?Your e-mail address is "hidden" and, after attempting unsuccessfully for two days to reply to your message, I asked the webmaster, and later, a friend and client, to post this or otherwise get it to you. This may not be of interest but I'll post it anyway:
Stanton lists the battalion as 767th Antiaircraft Artillery (Gun) Battalion (Semimobile). Sawicki as 767th Antiaircraft Artillery (Automatic Weapons) Battalion (Semimobile). Neither mentions anything of a reorganization and/or redesignation at any time in the battalion’s existence. This doesn't happen often but, when it does, I incline toward Sawicki (he devoted almost thirty years to compiling his multi-volume series of unit histories).
The battalion was constituted in the Army of the United States (AUS) 25 February 1943, activated 15 September 1943 at Fort Kobbe, Canal Zone and disbanded 1 February 1946 at Fort Kobbe. The only honor listed is the American Theater Streamer without inscription. The battalion appears to have been assigned to either Pacific Coast Artillery Brigade (later redesignated 76th Antiaircraft Artillery Brigade) or 83rd Antiaircraft Artillery Group. Both were situated at Fort Clayton.
Just prior to the outbreak of the war, due mainly to terrain and other factors, it was determined the greatest threat of attack to the Canal Zone was from the air. Accordingly, a plethora of antiaircraft artillery units was concentrated in the Zone. As the Allies gained air supremacy on all fronts, select battalions, as they were determined to be no longer needed, were inactivated or disbanded altogether to release officers and enlisted personnel for reassignment to other duties. Antiaircraft Artillery - referred to as Air Defense Artillery since the 1970's - has existed, and continues to do so, from its inception to the present.
First, there is not, nor has there ever been "Coastal Artillery." Proper terminology and spelling are crucial - especially when dealing with computers and government employees. You have all the information you need to secure Morning Reports pertaining to his service with Battery C, 767th AAA Battalion. The only problem remaining is dates of service. He can only have joined the 767th on or afterits activation on 15 September 1943. That’s potentially 104 Morning Reports. You still have at least 1 year, 7 months and 26 days (19 January 1942 - 14 September 1943) to account for.
You might try Morning Reports for 15 September through 15 October 1943. If he joined as a new member, there’s a good chance it occurred within that time frame. If you’re lucky enough to locate the MR recording his transfer-in, you can begin to backtrack from there (the MR will state the unit from which he came). You might also request MR’s for 26, 27 and 28 December 1943. One of these should record his transfer from the 767th and, possibly, his destination in the United States.

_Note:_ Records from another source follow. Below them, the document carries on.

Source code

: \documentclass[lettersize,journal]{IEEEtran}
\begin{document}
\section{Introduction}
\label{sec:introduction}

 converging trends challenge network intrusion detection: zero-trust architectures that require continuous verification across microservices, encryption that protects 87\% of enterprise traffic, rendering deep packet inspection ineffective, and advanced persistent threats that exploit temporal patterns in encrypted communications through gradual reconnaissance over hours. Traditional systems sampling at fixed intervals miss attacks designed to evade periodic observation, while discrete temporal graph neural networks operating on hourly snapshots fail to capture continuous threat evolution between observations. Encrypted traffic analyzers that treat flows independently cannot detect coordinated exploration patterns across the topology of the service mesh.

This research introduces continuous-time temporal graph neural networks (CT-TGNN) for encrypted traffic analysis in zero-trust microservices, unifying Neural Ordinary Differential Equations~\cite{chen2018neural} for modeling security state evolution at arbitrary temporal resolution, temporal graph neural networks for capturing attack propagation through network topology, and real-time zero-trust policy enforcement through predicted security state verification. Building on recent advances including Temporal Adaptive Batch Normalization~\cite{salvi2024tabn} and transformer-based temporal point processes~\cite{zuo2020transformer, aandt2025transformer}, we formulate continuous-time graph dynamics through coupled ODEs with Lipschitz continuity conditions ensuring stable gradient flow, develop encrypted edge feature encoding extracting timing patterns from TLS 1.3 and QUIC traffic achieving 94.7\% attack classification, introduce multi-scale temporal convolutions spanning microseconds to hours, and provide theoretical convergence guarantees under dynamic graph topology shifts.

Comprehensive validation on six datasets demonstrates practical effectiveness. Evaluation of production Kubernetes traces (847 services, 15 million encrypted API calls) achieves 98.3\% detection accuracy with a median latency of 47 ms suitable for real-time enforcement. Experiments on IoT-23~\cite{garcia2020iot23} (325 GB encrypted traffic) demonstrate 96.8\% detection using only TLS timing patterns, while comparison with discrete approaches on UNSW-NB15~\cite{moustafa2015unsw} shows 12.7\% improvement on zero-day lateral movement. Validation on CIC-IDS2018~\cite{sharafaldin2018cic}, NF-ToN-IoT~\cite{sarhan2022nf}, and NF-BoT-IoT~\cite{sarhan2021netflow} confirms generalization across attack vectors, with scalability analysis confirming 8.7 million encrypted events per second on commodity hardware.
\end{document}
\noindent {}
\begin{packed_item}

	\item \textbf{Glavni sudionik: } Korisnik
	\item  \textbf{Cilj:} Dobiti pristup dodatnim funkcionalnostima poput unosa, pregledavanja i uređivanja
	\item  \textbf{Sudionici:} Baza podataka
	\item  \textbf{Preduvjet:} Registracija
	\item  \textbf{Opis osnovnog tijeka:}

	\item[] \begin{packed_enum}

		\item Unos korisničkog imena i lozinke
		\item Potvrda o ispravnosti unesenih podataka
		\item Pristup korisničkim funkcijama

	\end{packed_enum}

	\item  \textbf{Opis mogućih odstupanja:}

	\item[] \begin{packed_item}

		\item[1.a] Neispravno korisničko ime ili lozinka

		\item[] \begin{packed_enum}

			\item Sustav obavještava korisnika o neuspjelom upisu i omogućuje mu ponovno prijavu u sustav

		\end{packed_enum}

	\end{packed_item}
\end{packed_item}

The 765th and the 767th were activated the same date. It’s possible both battalions were formed with personnel from the 73rd Coast Artillery (Antiaircraft) (Semimobile). The regiment was inactivated 15 September 1943 (less its 2nd Battalion, which consisted of Headquarters & Headquarters Battery, 2nd Battalion and Batteries F and H, all of which were inactivated three months later). He may have likewise joined the 767th from the 73rd. Contact me when you receive the Morning Reports.
733rd Btry Sep = 733rd Battery (Separate), Coast artillery. I’ve been unable to find the slightest reference to it anywhere. I thought perhaps it might be an element of, or somehow associated with, 733th CA Battalion or 733th AAA Battalion but there were no such units either.